Violent J also appeared in a gorilla costume as "Ape Boy"; Jamie Madrox recorded a dub for the character's voice. Although a production company was paid $8,000 to replace the original audio with the dub, they told the director that they were unable to do it, and a decision was made to instead keep the original audio track, with Violent J's voice.

==Soundtrack==

The film's music was written by Psychopathic Records producer Mike E. Clark. A soundtrack album was released in 2002, and featured new music from the film, in addition to previously released tracks by Insane Clown Posse and Twiztid, and the theme to the 1976 film The Human Tornado, performed by Rudy Ray Moore. While not included in the official soundtrack, key songs from the movie were used from Gert Wilden's album Schoolgirl Report. The song "Girl Faces" was used during the bedroom love scene, and "Little Girls" played in the background at the gentlemen's club. Gert Wilden was noteworthy for erotic music in the 1970s, and thus the reason his music was used in the film.
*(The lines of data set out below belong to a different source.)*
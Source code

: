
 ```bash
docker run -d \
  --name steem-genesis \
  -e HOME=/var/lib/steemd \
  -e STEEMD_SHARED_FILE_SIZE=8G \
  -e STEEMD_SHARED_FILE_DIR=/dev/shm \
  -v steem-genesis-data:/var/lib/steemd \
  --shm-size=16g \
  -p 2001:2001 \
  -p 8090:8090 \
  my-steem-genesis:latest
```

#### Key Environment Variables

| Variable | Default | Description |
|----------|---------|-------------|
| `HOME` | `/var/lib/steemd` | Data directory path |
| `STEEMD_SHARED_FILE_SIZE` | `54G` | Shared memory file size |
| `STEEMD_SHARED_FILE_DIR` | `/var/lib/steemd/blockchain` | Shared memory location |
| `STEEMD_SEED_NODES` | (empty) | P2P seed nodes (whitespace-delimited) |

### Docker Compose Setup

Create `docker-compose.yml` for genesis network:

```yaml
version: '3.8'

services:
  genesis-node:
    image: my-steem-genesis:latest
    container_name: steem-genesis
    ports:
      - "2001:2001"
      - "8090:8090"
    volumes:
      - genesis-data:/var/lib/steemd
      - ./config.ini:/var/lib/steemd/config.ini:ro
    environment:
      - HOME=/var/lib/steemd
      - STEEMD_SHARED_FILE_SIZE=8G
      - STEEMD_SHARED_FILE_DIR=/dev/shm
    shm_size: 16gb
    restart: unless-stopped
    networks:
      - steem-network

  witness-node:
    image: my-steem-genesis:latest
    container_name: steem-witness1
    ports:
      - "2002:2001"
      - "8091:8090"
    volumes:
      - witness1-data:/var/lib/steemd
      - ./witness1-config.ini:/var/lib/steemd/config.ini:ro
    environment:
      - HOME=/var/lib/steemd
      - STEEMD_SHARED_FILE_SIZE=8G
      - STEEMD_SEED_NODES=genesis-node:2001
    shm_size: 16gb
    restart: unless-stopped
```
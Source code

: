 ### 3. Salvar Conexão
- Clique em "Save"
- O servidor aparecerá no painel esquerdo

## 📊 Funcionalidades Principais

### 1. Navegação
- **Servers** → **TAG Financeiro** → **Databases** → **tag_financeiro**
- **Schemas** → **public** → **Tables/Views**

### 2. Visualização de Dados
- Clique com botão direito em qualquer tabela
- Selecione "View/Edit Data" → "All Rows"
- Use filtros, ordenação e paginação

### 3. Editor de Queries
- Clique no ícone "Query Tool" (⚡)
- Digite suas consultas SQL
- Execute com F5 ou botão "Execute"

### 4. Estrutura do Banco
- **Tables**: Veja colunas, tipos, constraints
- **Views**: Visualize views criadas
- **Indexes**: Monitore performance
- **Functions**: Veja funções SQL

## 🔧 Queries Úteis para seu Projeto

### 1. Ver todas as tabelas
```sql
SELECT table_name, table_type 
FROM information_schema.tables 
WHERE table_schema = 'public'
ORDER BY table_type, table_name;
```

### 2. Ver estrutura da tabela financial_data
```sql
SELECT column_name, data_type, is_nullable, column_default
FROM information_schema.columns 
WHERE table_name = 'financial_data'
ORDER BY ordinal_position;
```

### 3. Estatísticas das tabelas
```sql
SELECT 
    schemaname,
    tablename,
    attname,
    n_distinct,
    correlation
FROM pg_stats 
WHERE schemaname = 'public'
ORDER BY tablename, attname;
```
| # | Title | Time | Performer(s) |
|---|---|---|---|
| 1 | "Intro" | 0:33 |  |
| 2 | "Big $" | 3:55 | Violent J, Twiztid |
| 3 | "Sugar Bear" | 3:16 | Shaggy 2 Dope |
| 4 | "Fuck the World" | 4:03 | Insane Clown Posse |
| 5 | "Cotton Candy" | 4:36 | Insane Clown Posse |
| 6 | "Bury Me Alive" | 4:17 | Twiztid |
| 7 | "Bring It On" | 3:55 | Insane Clown Posse |
| 8 | "Ninjas" | 4:58 | Insane Clown Posse |
| 9 | "Bitches" | 3:27 | Insane Clown Posse, Ol' Dirty Bastard |
| 10 | "Rock the Dead" | 5:14 | Twiztid |
| 11 | "Spin the Bottle" | 4:41 | Insane Clown Posse, Twiztid |
| 12 | "The Human Tornado" | 2:23 | Rudy Ray Moore |

==Impact==
Big Money Hustlas debuted at #1 on Billboard's Top Music Videos chart. On January 23, 2009, the film achieved platinum certification. A follow-up, entitled Big Money Rustlas, began filming in mid-January 2009 and concluded on February 24, 2009. Based in the Western genre, Big Money Rustlas was released on DVD on August 17, 2010. The record label Majik Ninja Entertainment, formed by Twiztid in 2014, is named after a line which they delivered in the film.

== Certifications ==

| Region | Certification | Certified units/sales |
| United States (RIAA) | Platinum | 100,000^{^} |
^{^} Shipments figures based on certification alone.